On Nutrition

In the best of times, it can be challenging to use up fresh produce before it crosses the line to something less than fresh. But we’re not in the best of times. You might be stocking up on more fresh produce when you shop because you are making fewer trips to the grocery store, or have long lag times between grocery deliveries. Perhaps you’re lucky enough to have a Community Supported Agriculture subscription, but struggle to use your bounty in a timely fashion. With fears of food scarcity in our collective consciousness, it’s easy to feel extra food-waste guilt when your broccoli is turning yellow and your carrots are looking limp.
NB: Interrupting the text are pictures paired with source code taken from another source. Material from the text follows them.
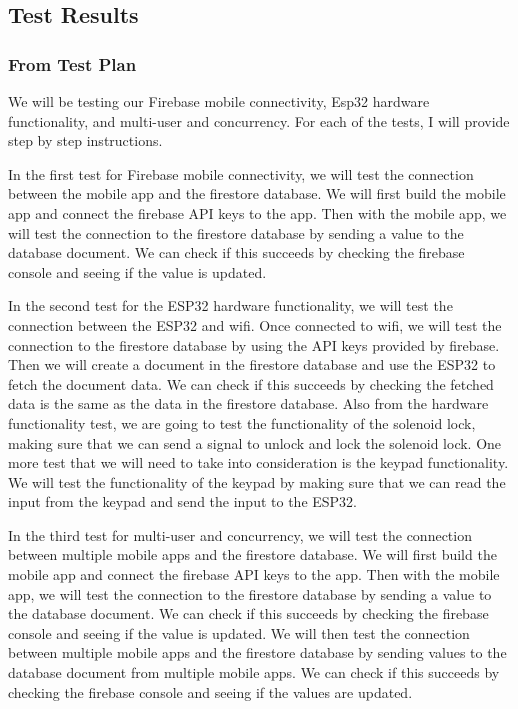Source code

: \subsection{Test Results}

\subsubsection{From Test Plan}
We will be testing our Firebase mobile connectivity, Esp32 hardware functionality, and multi-user and concurrency. For each of the tests, I will provide step by step instructions.

In the first test for Firebase mobile connectivity, we will test the connection between the mobile app and the firestore database. We will first build the mobile app and connect the firebase API keys to the app. Then with the mobile app, we will test the connection to the firestore database by sending a value to the database document. We can check if this succeeds by checking the firebase console and seeing if the value is updated.

In the second test for the ESP32 hardware functionality, we will test the connection between the ESP32 and wifi. Once connected to wifi, we will test the connection to the firestore database by using the API keys provided by firebase. Then we will create a document in the firestore database and use the ESP32 to fetch the document data. We can check if this succeeds by checking the fetched data is the same as the data in the firestore database. Also from the hardware functionality test, we are going to test the functionality of the solenoid lock, making sure that we can send a signal to unlock and lock the solenoid lock. One more test that we will need to take into consideration is the keypad functionality. We will test the functionality of the keypad by making sure that we can read the input from the keypad and send the input to the ESP32.

In the third test for multi-user and concurrency, we will test the connection between multiple mobile apps and the firestore database. We will first build the mobile app and connect the firebase API keys to the app. Then with the mobile app, we will test the connection to the firestore database by sending a value to the database document. We can check if this succeeds by checking the firebase console and seeing if the value is updated. We will then test the connection between multiple mobile apps and the firestore database by sending values to the database document from multiple mobile apps. We can check if this succeeds by checking the firebase console and seeing if the values are updated.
Fresh produce doesn’t come with an expiration date, so how do you know what’s still OK to eat?

Let’s cut to the chase: If produce is squishy, wet, slimy, discolored, or has an unpleasant odor, it’s already started to compost, so help it finish the journey. If it’s limp, wilted or a little softer than usual — in other words, kind of sad — then while it may be past its prime, is isn’t out of the game altogether. Your options are to revive your sad produce, freeze it, or use it immediately.

Saute. Saute limp spinach or braising greens with garlic as a side dish, or add them to scrambled eggs. Ditto for bell peppers or zucchini that are a tad wrinkly.
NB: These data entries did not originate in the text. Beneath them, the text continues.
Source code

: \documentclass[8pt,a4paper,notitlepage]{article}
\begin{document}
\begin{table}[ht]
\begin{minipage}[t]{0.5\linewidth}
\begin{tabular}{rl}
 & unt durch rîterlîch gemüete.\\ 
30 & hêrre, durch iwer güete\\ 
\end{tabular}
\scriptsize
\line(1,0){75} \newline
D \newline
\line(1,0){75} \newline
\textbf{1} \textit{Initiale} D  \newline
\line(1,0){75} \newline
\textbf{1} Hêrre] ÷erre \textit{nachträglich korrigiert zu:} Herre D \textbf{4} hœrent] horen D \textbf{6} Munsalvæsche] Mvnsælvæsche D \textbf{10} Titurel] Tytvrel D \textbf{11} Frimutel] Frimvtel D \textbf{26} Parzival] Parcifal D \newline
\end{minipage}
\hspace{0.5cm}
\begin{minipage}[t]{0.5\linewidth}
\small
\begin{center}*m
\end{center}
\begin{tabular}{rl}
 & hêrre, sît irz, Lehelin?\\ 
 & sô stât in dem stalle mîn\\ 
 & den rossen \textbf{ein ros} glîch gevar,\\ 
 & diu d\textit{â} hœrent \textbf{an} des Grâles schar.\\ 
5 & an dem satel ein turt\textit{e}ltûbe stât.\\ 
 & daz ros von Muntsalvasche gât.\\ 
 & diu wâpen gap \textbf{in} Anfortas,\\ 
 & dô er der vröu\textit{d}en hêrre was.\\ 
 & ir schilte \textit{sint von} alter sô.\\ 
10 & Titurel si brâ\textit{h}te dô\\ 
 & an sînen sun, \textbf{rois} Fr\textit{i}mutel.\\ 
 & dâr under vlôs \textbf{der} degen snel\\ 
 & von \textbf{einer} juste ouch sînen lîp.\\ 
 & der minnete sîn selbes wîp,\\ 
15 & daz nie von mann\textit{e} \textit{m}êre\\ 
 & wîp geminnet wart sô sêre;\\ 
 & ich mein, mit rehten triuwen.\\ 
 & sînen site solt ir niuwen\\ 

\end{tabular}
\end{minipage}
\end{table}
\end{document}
Roast. Broccoli or kale that’s losing its vivid color in spots, even going a bit yellow, is safe to eat. Tear that kale into pieces, toss with olive oil and sea salt, and make kale chips by baking them at 300 degrees F until done to your liking, usually 15 to 20 minutes. Cut virtually any sturdy vegetable — broccoli, cauliflower, carrots, celery, extra onions — into chunks, give them the olive oil and salt treatment, and roast at 400 to 450 degrees until you judge them done. Small carrots, green beans and asparagus can be roasted whole. Most Brussels sprouts do best cut into halves or quarters.

Incorporate. We’re transitioning out of soup weather, but we haven’t hit the summer heat quite yet, which is good news, because a big pot of soup — or stew — is a fabulous way to use up any number of vegetables, from carrots, celery, zucchini and cauliflower to chard, spinach and kale. You can also incorporate sad-but-still-good vegetables into casseroles and gratins or omelets and frittatas. On a homemade-pizza kick? Top it with some of those not-so-crisp veggies. No one will know the difference once it emerges from your oven.

Soak. Salad greens just a little limp? They’re probably just dehydrated — the refrigerator environment is quite dry, although the crisper is more humid. Give them a five-minute soak in fresh, cool water, then a whirl in a salad spinner. For fresh herbs, such as parsley and cilantro, or asparagus, do like you would do with cut flowers: Trim a bit off the bottom of the stems and stand upright in a glass of water until they revive. For sturdier vegetables like carrots, celery and broccoli, you can do the flower method, too, or cut them into pieces and place them in a bowl of water until crisp.

Freeze. You can freeze almost any vegetable, although best practices vary. The National Center for Home Food Preservation has details at nchfp.uga.edu. That’s also a good resource if your summer plans call for canning.